(Rendered images with source text)
-*-*-
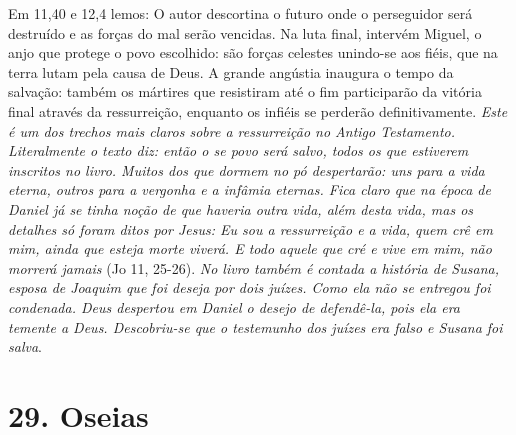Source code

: \documentclass[
]{book}
\begin{document}
Em 11,40 e 12,4 lemos: O autor descortina o futuro onde o perseguidor será destruído e as forças do mal serão vencidas. Na luta final, intervém Miguel, o anjo que protege o povo escolhido: são forças celestes unindo-se aos fiéis, que na terra lutam pela causa de Deus. A grande angústia inaugura o tempo da salvação: também os mártires que resistiram até o fim participarão da vitória final através da ressurreição, enquanto os infiéis se perderão definitivamente. \emph{Este é um dos trechos mais claros sobre a ressurreição no Antigo Testamento. Literalmente o texto diz: então o se povo será salvo, todos os que estiverem inscritos no livro. Muitos dos que dormem no pó despertarão: uns para a vida eterna, outros para a vergonha e a infâmia eternas. Fica claro que na época de Daniel já se tinha noção de que haveria outra vida, além desta vida, mas os detalhes só foram ditos por Jesus: Eu sou a ressurreição e a vida, quem crê em mim, ainda que esteja morte viverá. E todo aquele que cré e vive em mim, não morrerá jamais} (Jo 11, 25-26). \emph{No livro também é contada a história de Susana, esposa de Joaquim que foi deseja por dois juízes. Como ela não se entregou foi condenada. Deus despertou em Daniel o desejo de defendê-la, pois ela era temente a Deus. Descobriu-se que o testemunho dos juízes era falso e Susana foi salva}.

\hypertarget{oseias}{%
\section*{29. Oseias}\label{oseias}}
\end{document}
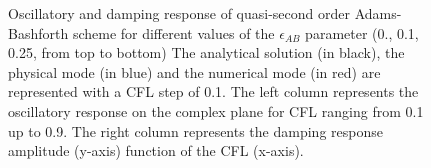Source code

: \begin{figure}
\begin{center}
\end{center}
\caption{
Oscillatory and damping response of
quasi-second order Adams-Bashforth scheme for different values
of the $\epsilon_{AB}$ parameter (0., 0.1, 0.25, from top to bottom)
The analytical solution (in black), the physical mode (in blue)
and the numerical mode (in red) are represented with a CFL
step of 0.1.
The left column represents the oscillatory response
on the complex plane for CFL ranging from 0.1 up to 0.9.
The right column represents the damping response amplitude
(y-axis) function of the CFL (x-axis).
}
\label{fig:adams-bashforth-respons}
\end{figure}



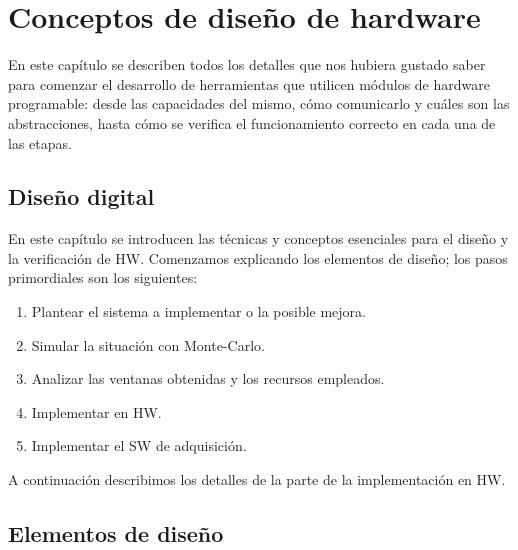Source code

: \chapter{Conceptos de diseño de hardware}
\label{C:intro-hw}

\graphicspath{{figs/cap5/}{figs/comunes/}}

\begin{destacado}
En este capítulo se describen todos los detalles que nos hubiera gustado saber
para comenzar el desarrollo de herramientas que utilicen módulos de hardware
programable: desde las capacidades del mismo, cómo comunicarlo y cuáles son las
abstracciones, hasta cómo se verifica el funcionamiento correcto en cada una de
las etapas.
\end{destacado}

\section{Diseño digital}
\label{S:intro-hw-diseno-digital}

En este capítulo se introducen las técnicas y conceptos esenciales para el
diseño y la verificación de HW. Comenzamos explicando los elementos de diseño;
los pasos primordiales son los siguientes:
\begin{enumerate}
  \item Plantear el sistema a implementar o la posible mejora.
  \item Simular la situación con Monte-Carlo.
  \item Analizar las ventanas obtenidas y los recursos empleados.
  \item Implementar en HW.
  \item Implementar el SW de adquisición.
\end{enumerate}
A continuación describimos los detalles de la parte de la implementación en HW.

\section{Elementos de diseño}
\label{S:intro-hw-elementos}

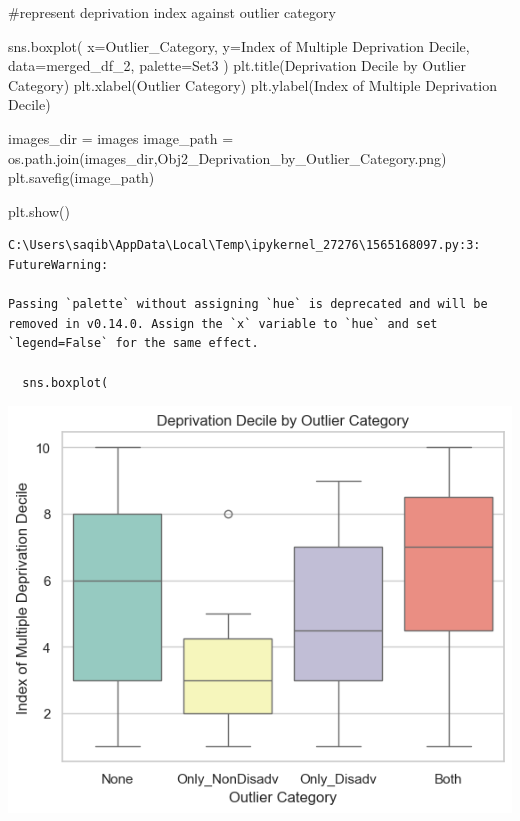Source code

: \documentclass[
  letterpaper,
  DIV=11,
  numbers=noendperiod]{scrartcl}
\newenvironment{Shaded}{\begin{snugshade}}{\end{snugshade}}
\newcommand{\CommentTok}[1]{\textcolor[rgb]{0.37,0.37,0.37}{#1}}
\newcommand{\NormalTok}[1]{\textcolor[rgb]{0.00,0.23,0.31}{#1}}
\newcommand{\OperatorTok}[1]{\textcolor[rgb]{0.37,0.37,0.37}{#1}}
\newcommand{\StringTok}[1]{\textcolor[rgb]{0.13,0.47,0.30}{#1}}
\begin{document}
\begin{Shaded}
\begin{Highlighting}[]
\CommentTok{\#represent deprivation index against outlier category }

\NormalTok{sns.boxplot(}
\NormalTok{    x}\OperatorTok{=}\StringTok{\textquotesingle{}Outlier\_Category\textquotesingle{}}\NormalTok{, }
\NormalTok{    y}\OperatorTok{=}\StringTok{\textquotesingle{}Index of Multiple Deprivation Decile\textquotesingle{}}\NormalTok{, }
\NormalTok{    data}\OperatorTok{=}\NormalTok{merged\_df\_2, }
\NormalTok{    palette}\OperatorTok{=}\StringTok{\textquotesingle{}Set3\textquotesingle{}}
\NormalTok{)}
\NormalTok{plt.title(}\StringTok{\textquotesingle{}Deprivation Decile by Outlier Category\textquotesingle{}}\NormalTok{)}
\NormalTok{plt.xlabel(}\StringTok{\textquotesingle{}Outlier Category\textquotesingle{}}\NormalTok{)}
\NormalTok{plt.ylabel(}\StringTok{\textquotesingle{}Index of Multiple Deprivation Decile\textquotesingle{}}\NormalTok{)}

\NormalTok{images\_dir }\OperatorTok{=} \StringTok{\textquotesingle{}images\textquotesingle{}}
\NormalTok{image\_path }\OperatorTok{=}\NormalTok{ os.path.join(images\_dir,}\StringTok{\textquotesingle{}Obj2\_Deprivation\_by\_Outlier\_Category.png\textquotesingle{}}\NormalTok{)}
\NormalTok{plt.savefig(image\_path)}

\NormalTok{plt.show()}

\end{Highlighting}
\end{Shaded}

\begin{verbatim}
C:\Users\saqib\AppData\Local\Temp\ipykernel_27276\1565168097.py:3: FutureWarning: 

Passing `palette` without assigning `hue` is deprecated and will be removed in v0.14.0. Assign the `x` variable to `hue` and set `legend=False` for the same effect.

  sns.boxplot(
\end{verbatim}

\includegraphics{P4DS_A2_Data_Analysis_Project_files/figure-pdf/cell-78-output-2.png}
\end{document}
-*-*-
Each line above should be returned exactly as written, apart from any pictures.

## Solved problem
Source code

: \documentclass[
]{book}
\begin{document}
Em 11,40 e 12,4 lemos: O autor descortina o futuro onde o perseguidor será destruído e as forças do mal serão vencidas. Na luta final, intervém Miguel, o anjo que protege o povo escolhido: são forças celestes unindo-se aos fiéis, que na terra lutam pela causa de Deus. A grande angústia inaugura o tempo da salvação: também os mártires que resistiram até o fim participarão da vitória final através da ressurreição, enquanto os infiéis se perderão definitivamente. \emph{Este é um dos trechos mais claros sobre a ressurreição no Antigo Testamento. Literalmente o texto diz: então o se povo será salvo, todos os que estiverem inscritos no livro. Muitos dos que dormem no pó despertarão: uns para a vida eterna, outros para a vergonha e a infâmia eternas. Fica claro que na época de Daniel já se tinha noção de que haveria outra vida, além desta vida, mas os detalhes só foram ditos por Jesus: Eu sou a ressurreição e a vida, quem crê em mim, ainda que esteja morte viverá. E todo aquele que cré e vive em mim, não morrerá jamais} (Jo 11, 25-26). \emph{No livro também é contada a história de Susana, esposa de Joaquim que foi deseja por dois juízes. Como ela não se entregou foi condenada. Deus despertou em Daniel o desejo de defendê-la, pois ela era temente a Deus. Descobriu-se que o testemunho dos juízes era falso e Susana foi salva}.

\hypertarget{oseias}{%
\section*{29. Oseias}\label{oseias}}
\end{document}
Source code

: \begin{figure}
\begin{center}
\end{center}
\caption{
Oscillatory and damping response of
quasi-second order Adams-Bashforth scheme for different values
of the $\epsilon_{AB}$ parameter (0., 0.1, 0.25, from top to bottom)
The analytical solution (in black), the physical mode (in blue)
and the numerical mode (in red) are represented with a CFL
step of 0.1.
The left column represents the oscillatory response
on the complex plane for CFL ranging from 0.1 up to 0.9.
The right column represents the damping response amplitude
(y-axis) function of the CFL (x-axis).
}
\label{fig:adams-bashforth-respons}
\end{figure}



Source code

: \chapter{Conceptos de diseño de hardware}
\label{C:intro-hw}

\graphicspath{{figs/cap5/}{figs/comunes/}}

\begin{destacado}
En este capítulo se describen todos los detalles que nos hubiera gustado saber
para comenzar el desarrollo de herramientas que utilicen módulos de hardware
programable: desde las capacidades del mismo, cómo comunicarlo y cuáles son las
abstracciones, hasta cómo se verifica el funcionamiento correcto en cada una de
las etapas.
\end{destacado}

\section{Diseño digital}
\label{S:intro-hw-diseno-digital}

En este capítulo se introducen las técnicas y conceptos esenciales para el
diseño y la verificación de HW. Comenzamos explicando los elementos de diseño;
los pasos primordiales son los siguientes:
\begin{enumerate}
  \item Plantear el sistema a implementar o la posible mejora.
  \item Simular la situación con Monte-Carlo.
  \item Analizar las ventanas obtenidas y los recursos empleados.
  \item Implementar en HW.
  \item Implementar el SW de adquisición.
\end{enumerate}
A continuación describimos los detalles de la parte de la implementación en HW.

\section{Elementos de diseño}
\label{S:intro-hw-elementos}

Source code

: \documentclass[
  letterpaper,
  DIV=11,
  numbers=noendperiod]{scrartcl}
\newenvironment{Shaded}{\begin{snugshade}}{\end{snugshade}}
\newcommand{\CommentTok}[1]{\textcolor[rgb]{0.37,0.37,0.37}{#1}}
\newcommand{\NormalTok}[1]{\textcolor[rgb]{0.00,0.23,0.31}{#1}}
\newcommand{\OperatorTok}[1]{\textcolor[rgb]{0.37,0.37,0.37}{#1}}
\newcommand{\StringTok}[1]{\textcolor[rgb]{0.13,0.47,0.30}{#1}}
\begin{document}
\begin{Shaded}
\begin{Highlighting}[]
\CommentTok{\#represent deprivation index against outlier category }

\NormalTok{sns.boxplot(}
\NormalTok{    x}\OperatorTok{=}\StringTok{\textquotesingle{}Outlier\_Category\textquotesingle{}}\NormalTok{, }
\NormalTok{    y}\OperatorTok{=}\StringTok{\textquotesingle{}Index of Multiple Deprivation Decile\textquotesingle{}}\NormalTok{, }
\NormalTok{    data}\OperatorTok{=}\NormalTok{merged\_df\_2, }
\NormalTok{    palette}\OperatorTok{=}\StringTok{\textquotesingle{}Set3\textquotesingle{}}
\NormalTok{)}
\NormalTok{plt.title(}\StringTok{\textquotesingle{}Deprivation Decile by Outlier Category\textquotesingle{}}\NormalTok{)}
\NormalTok{plt.xlabel(}\StringTok{\textquotesingle{}Outlier Category\textquotesingle{}}\NormalTok{)}
\NormalTok{plt.ylabel(}\StringTok{\textquotesingle{}Index of Multiple Deprivation Decile\textquotesingle{}}\NormalTok{)}

\NormalTok{images\_dir }\OperatorTok{=} \StringTok{\textquotesingle{}images\textquotesingle{}}
\NormalTok{image\_path }\OperatorTok{=}\NormalTok{ os.path.join(images\_dir,}\StringTok{\textquotesingle{}Obj2\_Deprivation\_by\_Outlier\_Category.png\textquotesingle{}}\NormalTok{)}
\NormalTok{plt.savefig(image\_path)}

\NormalTok{plt.show()}

\end{Highlighting}
\end{Shaded}

\begin{verbatim}
C:\Users\saqib\AppData\Local\Temp\ipykernel_27276\1565168097.py:3: FutureWarning: 

Passing `palette` without assigning `hue` is deprecated and will be removed in v0.14.0. Assign the `x` variable to `hue` and set `legend=False` for the same effect.

  sns.boxplot(
\end{verbatim}

\includegraphics{P4DS_A2_Data_Analysis_Project_files/figure-pdf/cell-78-output-2.png}
\end{document}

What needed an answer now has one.